Profissão dominada pelos homens

Ciente de que faz história, Edina espera ver outras mulheres conquistando o mesmo espaço. "Eu quero é que cada vez tenha mais mulheres, em todas as profissões. A gente ainda é minoria e temos capacidade de buscar. A arbitragem, por exemplo, evoluiu. Hoje somos tratados não mais por homem ou mulher, somos árbitros, vemos isso em várias federações, na CBF, na Conmebol, na FIFA. Se você faz bem feito e com qualidade, você ganha uma oportunidade", diz a árbitra.

Árbitra paranaense, Edina Alves Batista, realiza teste físico ao lado dos homens para conseguir apitar a Copa do Mundo Feminina em 2019 (Foto: Acervo pessoal)

Entretanto, a paranaense sabe que a caminhada é difícil. "Tem que ter resiliência porque você vai passar por muitas coisas. Depois, tem que amar o que faz, senão você não vai ficar. O homem tem aquele selo de qualidade, a mulher não, você tem que ir lá dentro e mostrar que conhece mesmo e não pode errar. É a vida, nada é fácil. Homem ganha bola quando nasce, mulher a boneca, por exemplo. (Muita gente) Tem o pensamento pequeno, acham que é um mundo para não estarmos incluídas", aponta.

Quando o assunto é dentro do campo, Edina destaca a firmeza para lidar com jogadores e prega pelo respeito. "Eu sempre tratei as pessoas com respeito, nunca faltei com educação com ninguém, também não gosto que faltem comigo. Às vezes as pessoas acham que acontece alguma coisa dentro de campo e é só pedir desculpas depois, mas educação tem que ser em qualquer lugar. Se você se comporta daquela maneira dentro de campo, você se comporta na sua vida, na sua casa", destaca Edina.

"Dentro do campo de jogo eles me respeitam porque eu aperto. Vai lá e erra para ver se eles ligam se é homem ou mulher. A maior dificuldade é a pessoa não entender que o árbitro é um ser humano comum e sujeito a erro, quantos gols um jogador não perde na frente do gol, sem goleiro e tudo? Aí o árbitro comete um erro, tem que ser chamado por isso, crucificado por esse erro. Sou um ser humano comum, passível a erro, busco dentro de campo sempre melhorar", completa.

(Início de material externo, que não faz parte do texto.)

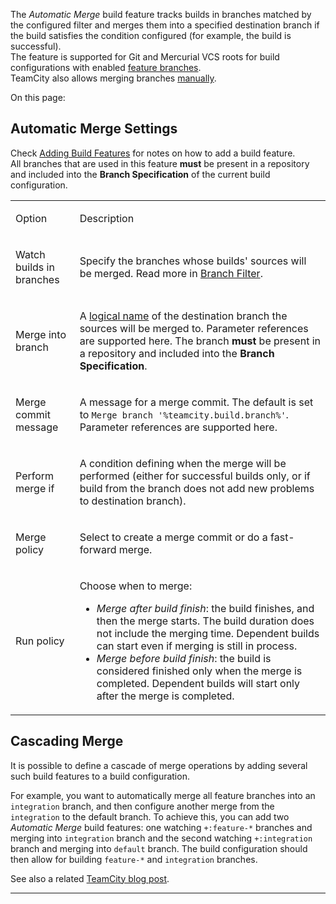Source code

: [//]: # (title: Automatic Merge)
[//]: # (auxiliary-id: Automatic Merge)

The _Automatic Merge_ build feature tracks builds in branches matched by the configured filter and merges them into a specified destination branch if the build satisfies the condition configured (for example, the build is successful).   
The feature is supported for Git and Mercurial VCS roots for build configurations with enabled [feature branches](working-with-feature-branches.md).   
TeamCity also allows merging branches [manually](working-with-feature-branches.md#Manual+branch+merging).

On this page:

<tag-list of="chapter" mode="tree" depth="4"/>

## Automatic Merge Settings

Check [Adding Build Features](adding-build-features.md) for notes on how to add a build feature.   
All branches that are used in this feature __must__ be present in a repository and included into the __Branch Specification__ of the current build configuration.

<table>

<tr><td>

Option

</td>
<td>

Description

</td>
</tr><tr>
<td>

Watch builds in branches

</td><td>

Specify the branches whose builds' sources will be merged. Read more in [Branch Filter](branch-filter.md).

</td>
</tr><tr>
<td>

Merge into branch

</td><td>

A [logical name](working-with-feature-branches.md#Logical+branch+name) of the destination branch the sources will be merged to. Parameter references are supported here. The branch __must__ be present in a repository and included into the __Branch Specification__.

</td>
</tr><tr>
<td>

Merge commit message

</td><td>

A message for a merge commit. The default is set to `Merge branch '%teamcity.build.branch%'`. Parameter references are supported here.

</td>
</tr><tr>
<td>

Perform merge if

</td><td>

A condition defining when the merge will be performed (either for successful builds only, or if build from the branch does not add new problems to destination branch).

</td>
</tr><tr>
<td>

Merge policy

</td><td>

Select to create a merge commit or do a fast\-forward merge.

</td>
</tr><tr>
<td>

Run policy

</td><td>

Choose when to merge:
* _Merge after build finish_: the build finishes, and then the merge starts. The build duration does not include the merging time. Dependent builds can start even if merging is still in process.
* _Merge before build finish_: the build is considered finished only when the merge is completed. Dependent builds will start only after the merge is completed.

</td>
</tr>
</table>

## Cascading Merge

It is possible to define a cascade of merge operations by adding several such build features to a build configuration.

For example, you want to automatically merge all feature branches into an `integration` branch, and then configure another merge from the `integration` to the default branch. To achieve this, you can add two _Automatic Merge_ build features: one watching `+:feature-*` branches and merging into `integration` branch and the second watching `+:integration` branch and merging into `default` branch. The build configuration should then allow for building `feature-*` and `integration` branches.
    
See also a related [TeamCity blog post](http://blog.jetbrains.com/teamcity/2013/10/automatic-merge/).

__ __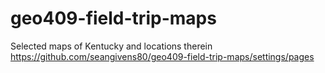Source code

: # geo409-field-trip-maps
Selected maps of Kentucky and locations therein
https://github.com/seangivens80/geo409-field-trip-maps/settings/pages
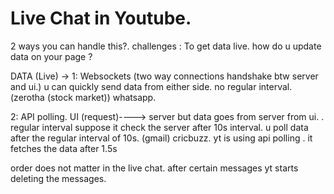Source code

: # Live Chat in Youtube. 

2 ways you can handle this?.
challenges : To get data live.
how do u update data on your page ?  

DATA (Live) -> 1: Websockets (two way connections handshake btw server and ui.) u can quickly send data from either side. no regular interval.(zerotha (stock market)) whatsapp.

2: API polling. UI (request)----> server but data goes from server from ui. . regular interval suppose it check the server after 10s interval. u poll data after the regular interval of 10s. (gmail) cricbuzz. yt is using api polling . it fetches the data after 1.5s 

order does not matter in the live chat. 
after certain messages yt starts deleting the messages. 








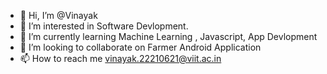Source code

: - 👋 Hi, I’m @Vinayak
- 👀 I’m interested in Software Devlopment.
- 🌱 I’m currently learning Machine Learning , Javascript, App Devlopment
- 💞️ I’m looking to collaborate on Farmer Android Application
- 📫 How to reach me vinayak.22210621@viit.ac.in

<!---
VK-246/VK-246 is a ✨ special ✨ repository because its `README.md` (this file) appears on your GitHub profile.
You can click the Preview link to take a look at your changes.
--->
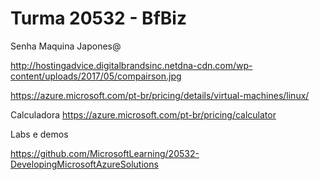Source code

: # Turma 20532 - BfBiz

Senha Maquina Japones@

http://hostingadvice.digitalbrandsinc.netdna-cdn.com/wp-content/uploads/2017/05/compairson.jpg


https://azure.microsoft.com/pt-br/pricing/details/virtual-machines/linux/


Calculadora
https://azure.microsoft.com/pt-br/pricing/calculator

Labs e demos

https://github.com/MicrosoftLearning/20532-DevelopingMicrosoftAzureSolutions
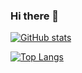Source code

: ### Hi there 👋 

[![GitHub stats](https://github-readme-stats.vercel.app/api?username=nojsja)](https://github.com/anuraghazra/github-readme-stats)

[![Top Langs](https://github-readme-stats.vercel.app/api/top-langs/?username=nojsja&layout=compact)](https://github.com/anuraghazra/github-readme-stats)
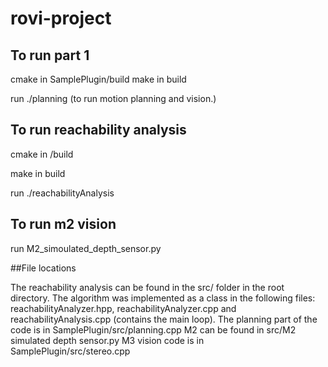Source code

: # rovi-project

## To run part 1
cmake in SamplePlugin/build 
make in build

run ./planning           (to run motion planning and vision.)

## To run reachability analysis
cmake in /build

make in build

run ./reachabilityAnalysis


## To run m2 vision
run M2_simoulated_depth_sensor.py

##File locations

The reachability analysis can be found in the src/ folder in the root directory. The algorithm was implemented as a class in the following files: reachabilityAnalyzer.hpp, reachabilityAnalyzer.cpp and reachabilityAnalysis.cpp (contains the main loop).
The planning part of the code is in SamplePlugin/src/planning.cpp
M2 can be found in src/M2 simulated depth sensor.py
M3 vision code is in SamplePlugin/src/stereo.cpp

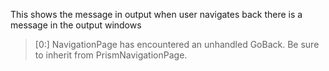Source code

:This shows the message in output when user navigates back there is a message in the output windows
> [0:] NavigationPage has encountered an unhandled GoBack. Be sure to inherit from PrismNavigationPage.
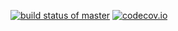 [![build status of master](https://travis-ci.org/malsham1567/Triangle567.svg?branch=master)](https://travis-ci.org/malsham1567/Triangle567) [![codecov.io](https://codecov.io/github/malsham1567/Triangle567/coverage.svg?branch=codecoverage)](https://codecov.io/github/malsham1567/Triangle567)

Para Edina, a arbitragem precisa urgentemente dar um passo maior. "Tem que ter a profissionalização, é o ideal. Todo mundo ali do meio é profissional, menos o árbitro e ainda exigem que ele seja perfeito. O árbitro às vezes tem duas profissões, ele que tem que tirar do tempo dele, da família dele para treinar, se dedicar, estudar. O jogador não. Para você se dedicar realmente você precisa estar ali focada, e precisar de outro emprego fica difícil", diz a árbitra, que abdicou de uma empresa de eventos esportivos para se dedicar ao seu sonho.

Mundial de Clubes da FIFA

Em uma volta despretensiosa de mais um treino, Neuza Back, no volante e com Edina no banco do passageiro, recebe uma ligação. "Era o Gaciba (Leonardo Gaciba, Presidente da Comissão de Arbitragem da CBF) dizendo que íamos para o Mundial. Na hora eu pensei que era algo do feminino, depois que caiu a ficha. A emoção tomou conta, passou um filme na cabeça, descemos do carro, a Neuza me abraçou, vibramos muito. Era um objetivo que tínhamos de trabalhar numa competição masculina", conta a árbitra.

Foto: Lucas Figueiredo/CBF

Aos 40 anos, Edina Alves embarca com Neuza Back rumo ao Catar no fim de janeiro. Junta-se a elas Mariana Almeida, assistente argentina. Além do trio feminino, outros sete – todos masculinos – também estarão no Mundial de Clubes de 2020.

"Não é só minha e da Neuza essa conquista. É uma conquista de todas nós. Vai ficar na história. Pela primeira vez a FIFA coloca mulheres em competição de masculino e vai estar lá o Brasil", finaliza Edina Alves Batista.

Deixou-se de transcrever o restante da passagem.